▶ WHAT YOU WILL DO:
Pictures in the records are to be omitted; everything else is copied exactly.

--- START ---

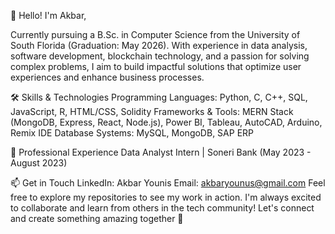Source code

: 👋 Hello! I'm Akbar, 

Currently pursuing a B.Sc. in Computer Science from the University of South Florida (Graduation: May 2026). 
With experience in data analysis, software development, blockchain technology, and a passion for solving complex problems, I aim to build impactful solutions that optimize user experiences and enhance business processes.

🛠️ Skills & Technologies
Programming Languages: Python, C, C++, SQL, JavaScript, R, HTML/CSS, Solidity
Frameworks & Tools: MERN Stack (MongoDB, Express, React, Node.js), Power BI, Tableau, AutoCAD, Arduino, Remix IDE
Database Systems: MySQL, MongoDB, SAP ERP

💼 Professional Experience
Data Analyst Intern | Soneri Bank (May 2023 - August 2023)


📫 Get in Touch
LinkedIn: Akbar Younis
Email: akbaryounus@gmail.com
Feel free to explore my repositories to see my work in action. I'm always excited to collaborate and learn from others in the tech community!
Let's connect and create something amazing together 🚀

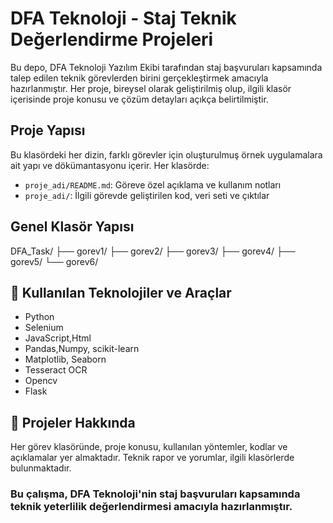 # DFA Teknoloji - Staj Teknik Değerlendirme Projeleri

Bu depo, DFA Teknoloji Yazılım Ekibi tarafından staj başvuruları kapsamında talep edilen teknik görevlerden birini gerçekleştirmek amacıyla hazırlanmıştır. Her proje, bireysel olarak geliştirilmiş olup, ilgili klasör içerisinde proje konusu ve çözüm detayları açıkça belirtilmiştir.
## Proje Yapısı

Bu klasördeki her dizin, farklı görevler için oluşturulmuş örnek uygulamalara ait yapı ve dökümantasyonu içerir. Her klasörde:

- `proje_adi/README.md`: Göreve özel açıklama ve kullanım notları
- `proje_adi/`: İlgili görevde geliştirilen kod, veri seti ve çıktılar
## Genel Klasör Yapısı
DFA_Task/
├── gorev1/
├── gorev2/
├── gorev3/
├── gorev4/
├── gorev5/
└── gorev6/
## 🔧 Kullanılan Teknolojiler ve Araçlar

- Python 
- Selenium 
- JavaScript,Html 
- Pandas,Numpy, scikit-learn
- Matplotlib, Seaborn
- Tesseract OCR
- Opencv
- Flask
## 📝 Projeler Hakkında

Her görev klasöründe, proje konusu, kullanılan yöntemler, kodlar ve açıklamalar yer almaktadır. Teknik rapor ve yorumlar, ilgili klasörlerde bulunmaktadır.

### Bu çalışma, DFA Teknoloji'nin staj başvuruları kapsamında teknik yeterlilik değerlendirmesi amacıyla hazırlanmıştır.
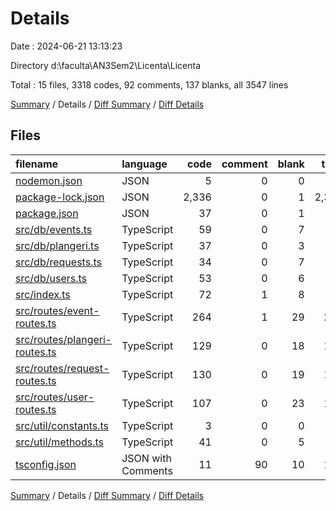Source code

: # Details

Date : 2024-06-21 13:13:23

Directory d:\\faculta\\AN3Sem2\\Licenta\\Licenta

Total : 15 files,  3318 codes, 92 comments, 137 blanks, all 3547 lines

[Summary](results.md) / Details / [Diff Summary](diff.md) / [Diff Details](diff-details.md)

## Files
| filename | language | code | comment | blank | total |
| :--- | :--- | ---: | ---: | ---: | ---: |
| [nodemon.json](/nodemon.json) | JSON | 5 | 0 | 0 | 5 |
| [package-lock.json](/package-lock.json) | JSON | 2,336 | 0 | 1 | 2,337 |
| [package.json](/package.json) | JSON | 37 | 0 | 1 | 38 |
| [src/db/events.ts](/src/db/events.ts) | TypeScript | 59 | 0 | 7 | 66 |
| [src/db/plangeri.ts](/src/db/plangeri.ts) | TypeScript | 37 | 0 | 3 | 40 |
| [src/db/requests.ts](/src/db/requests.ts) | TypeScript | 34 | 0 | 7 | 41 |
| [src/db/users.ts](/src/db/users.ts) | TypeScript | 53 | 0 | 6 | 59 |
| [src/index.ts](/src/index.ts) | TypeScript | 72 | 1 | 8 | 81 |
| [src/routes/event-routes.ts](/src/routes/event-routes.ts) | TypeScript | 264 | 1 | 29 | 294 |
| [src/routes/plangeri-routes.ts](/src/routes/plangeri-routes.ts) | TypeScript | 129 | 0 | 18 | 147 |
| [src/routes/request-routes.ts](/src/routes/request-routes.ts) | TypeScript | 130 | 0 | 19 | 149 |
| [src/routes/user-routes.ts](/src/routes/user-routes.ts) | TypeScript | 107 | 0 | 23 | 130 |
| [src/util/constants.ts](/src/util/constants.ts) | TypeScript | 3 | 0 | 0 | 3 |
| [src/util/methods.ts](/src/util/methods.ts) | TypeScript | 41 | 0 | 5 | 46 |
| [tsconfig.json](/tsconfig.json) | JSON with Comments | 11 | 90 | 10 | 111 |

[Summary](results.md) / Details / [Diff Summary](diff.md) / [Diff Details](diff-details.md)
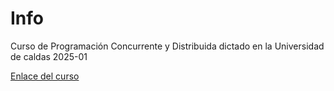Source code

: # Info
Curso de Programación Concurrente y Distribuida dictado en la Universidad de caldas 2025-01

<a href="https://bioaiteamlearning.github.io/ProgCD_2025_02_Ucaldas/intro.html" target="_blank">Enlace del curso</a>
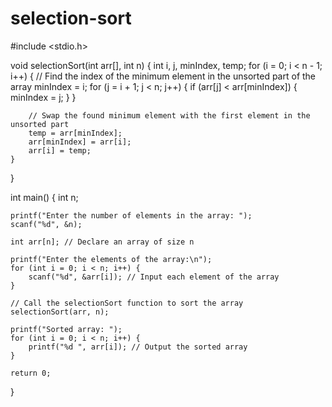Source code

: # selection-sort
#include <stdio.h>

void selectionSort(int arr[], int n) {
    int i, j, minIndex, temp;
    for (i = 0; i < n - 1; i++) {
        // Find the index of the minimum element in the unsorted part of the array
        minIndex = i;
        for (j = i + 1; j < n; j++) {
            if (arr[j] < arr[minIndex]) {
                minIndex = j;
            }
        }
        
        // Swap the found minimum element with the first element in the unsorted part
        temp = arr[minIndex];
        arr[minIndex] = arr[i];
        arr[i] = temp;
    }
}

int main() {
    int n;
    
    printf("Enter the number of elements in the array: ");
    scanf("%d", &n);
    
    int arr[n]; // Declare an array of size n
    
    printf("Enter the elements of the array:\n");
    for (int i = 0; i < n; i++) {
        scanf("%d", &arr[i]); // Input each element of the array
    }

    // Call the selectionSort function to sort the array
    selectionSort(arr, n);

    printf("Sorted array: ");
    for (int i = 0; i < n; i++) {
        printf("%d ", arr[i]); // Output the sorted array
    }

    return 0;
}
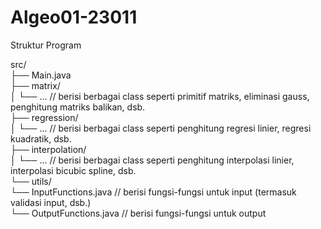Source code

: # Algeo01-23011

Struktur Program

src/ \
├── Main.java \
├── matrix/ \
│   └── ... // berisi berbagai class seperti primitif matriks, eliminasi gauss, penghitung matriks balikan, dsb. \
├── regression/ \
│   └── ... // berisi berbagai class seperti penghitung regresi linier, regresi kuadratik, dsb. \
├── interpolation/ \
│   └── ... // berisi berbagai class seperti penghitung interpolasi linier, interpolasi bicubic spline, dsb. \
└── utils/ \
    └── InputFunctions.java // berisi fungsi-fungsi untuk input (termasuk validasi input, dsb.) \
    └── OutputFunctions.java // berisi fungsi-fungsi untuk output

--- END ---

▶ ANSWER TO THIS PROBLEM:
Source code

: 👋 Hello! I'm Akbar, 

Currently pursuing a B.Sc. in Computer Science from the University of South Florida (Graduation: May 2026). 
With experience in data analysis, software development, blockchain technology, and a passion for solving complex problems, I aim to build impactful solutions that optimize user experiences and enhance business processes.

🛠️ Skills & Technologies
Programming Languages: Python, C, C++, SQL, JavaScript, R, HTML/CSS, Solidity
Frameworks & Tools: MERN Stack (MongoDB, Express, React, Node.js), Power BI, Tableau, AutoCAD, Arduino, Remix IDE
Database Systems: MySQL, MongoDB, SAP ERP

💼 Professional Experience
Data Analyst Intern | Soneri Bank (May 2023 - August 2023)


📫 Get in Touch
LinkedIn: Akbar Younis
Email: akbaryounus@gmail.com
Feel free to explore my repositories to see my work in action. I'm always excited to collaborate and learn from others in the tech community!
Let's connect and create something amazing together 🚀

 # DFA Teknoloji - Staj Teknik Değerlendirme Projeleri

Bu depo, DFA Teknoloji Yazılım Ekibi tarafından staj başvuruları kapsamında talep edilen teknik görevlerden birini gerçekleştirmek amacıyla hazırlanmıştır. Her proje, bireysel olarak geliştirilmiş olup, ilgili klasör içerisinde proje konusu ve çözüm detayları açıkça belirtilmiştir.
## Proje Yapısı

Bu klasördeki her dizin, farklı görevler için oluşturulmuş örnek uygulamalara ait yapı ve dökümantasyonu içerir. Her klasörde:

- `proje_adi/README.md`: Göreve özel açıklama ve kullanım notları
- `proje_adi/`: İlgili görevde geliştirilen kod, veri seti ve çıktılar
## Genel Klasör Yapısı
DFA_Task/
├── gorev1/
├── gorev2/
├── gorev3/
├── gorev4/
├── gorev5/
└── gorev6/
## 🔧 Kullanılan Teknolojiler ve Araçlar

- Python 
- Selenium 
- JavaScript,Html 
- Pandas,Numpy, scikit-learn
- Matplotlib, Seaborn
- Tesseract OCR
- Opencv
- Flask
## 📝 Projeler Hakkında

Her görev klasöründe, proje konusu, kullanılan yöntemler, kodlar ve açıklamalar yer almaktadır. Teknik rapor ve yorumlar, ilgili klasörlerde bulunmaktadır.

### Bu çalışma, DFA Teknoloji'nin staj başvuruları kapsamında teknik yeterlilik değerlendirmesi amacıyla hazırlanmıştır.
Source code

: # Details

Date : 2024-06-21 13:13:23

Directory d:\\faculta\\AN3Sem2\\Licenta\\Licenta

Total : 15 files,  3318 codes, 92 comments, 137 blanks, all 3547 lines

[Summary](results.md) / Details / [Diff Summary](diff.md) / [Diff Details](diff-details.md)

## Files
| filename | language | code | comment | blank | total |
| :--- | :--- | ---: | ---: | ---: | ---: |
| [nodemon.json](/nodemon.json) | JSON | 5 | 0 | 0 | 5 |
| [package-lock.json](/package-lock.json) | JSON | 2,336 | 0 | 1 | 2,337 |
| [package.json](/package.json) | JSON | 37 | 0 | 1 | 38 |
| [src/db/events.ts](/src/db/events.ts) | TypeScript | 59 | 0 | 7 | 66 |
| [src/db/plangeri.ts](/src/db/plangeri.ts) | TypeScript | 37 | 0 | 3 | 40 |
| [src/db/requests.ts](/src/db/requests.ts) | TypeScript | 34 | 0 | 7 | 41 |
| [src/db/users.ts](/src/db/users.ts) | TypeScript | 53 | 0 | 6 | 59 |
| [src/index.ts](/src/index.ts) | TypeScript | 72 | 1 | 8 | 81 |
| [src/routes/event-routes.ts](/src/routes/event-routes.ts) | TypeScript | 264 | 1 | 29 | 294 |
| [src/routes/plangeri-routes.ts](/src/routes/plangeri-routes.ts) | TypeScript | 129 | 0 | 18 | 147 |
| [src/routes/request-routes.ts](/src/routes/request-routes.ts) | TypeScript | 130 | 0 | 19 | 149 |
| [src/routes/user-routes.ts](/src/routes/user-routes.ts) | TypeScript | 107 | 0 | 23 | 130 |
| [src/util/constants.ts](/src/util/constants.ts) | TypeScript | 3 | 0 | 0 | 3 |
| [src/util/methods.ts](/src/util/methods.ts) | TypeScript | 41 | 0 | 5 | 46 |
| [tsconfig.json](/tsconfig.json) | JSON with Comments | 11 | 90 | 10 | 111 |

[Summary](results.md) / Details / [Diff Summary](diff.md) / [Diff Details](diff-details.md)
Source code

: # Info
Curso de Programación Concurrente y Distribuida dictado en la Universidad de caldas 2025-01

<a href="https://bioaiteamlearning.github.io/ProgCD_2025_02_Ucaldas/intro.html" target="_blank">Enlace del curso</a>
Source code

: # selection-sort
#include <stdio.h>

void selectionSort(int arr[], int n) {
    int i, j, minIndex, temp;
    for (i = 0; i < n - 1; i++) {
        // Find the index of the minimum element in the unsorted part of the array
        minIndex = i;
        for (j = i + 1; j < n; j++) {
            if (arr[j] < arr[minIndex]) {
                minIndex = j;
            }
        }
        
        // Swap the found minimum element with the first element in the unsorted part
        temp = arr[minIndex];
        arr[minIndex] = arr[i];
        arr[i] = temp;
    }
}

int main() {
    int n;
    
    printf("Enter the number of elements in the array: ");
    scanf("%d", &n);
    
    int arr[n]; // Declare an array of size n
    
    printf("Enter the elements of the array:\n");
    for (int i = 0; i < n; i++) {
        scanf("%d", &arr[i]); // Input each element of the array
    }

    // Call the selectionSort function to sort the array
    selectionSort(arr, n);

    printf("Sorted array: ");
    for (int i = 0; i < n; i++) {
        printf("%d ", arr[i]); // Output the sorted array
    }

    return 0;
}
Source code

: # Algeo01-23011

Struktur Program

src/ \
├── Main.java \
├── matrix/ \
│   └── ... // berisi berbagai class seperti primitif matriks, eliminasi gauss, penghitung matriks balikan, dsb. \
├── regression/ \
│   └── ... // berisi berbagai class seperti penghitung regresi linier, regresi kuadratik, dsb. \
├── interpolation/ \
│   └── ... // berisi berbagai class seperti penghitung interpolasi linier, interpolasi bicubic spline, dsb. \
└── utils/ \
    └── InputFunctions.java // berisi fungsi-fungsi untuk input (termasuk validasi input, dsb.) \
    └── OutputFunctions.java // berisi fungsi-fungsi untuk output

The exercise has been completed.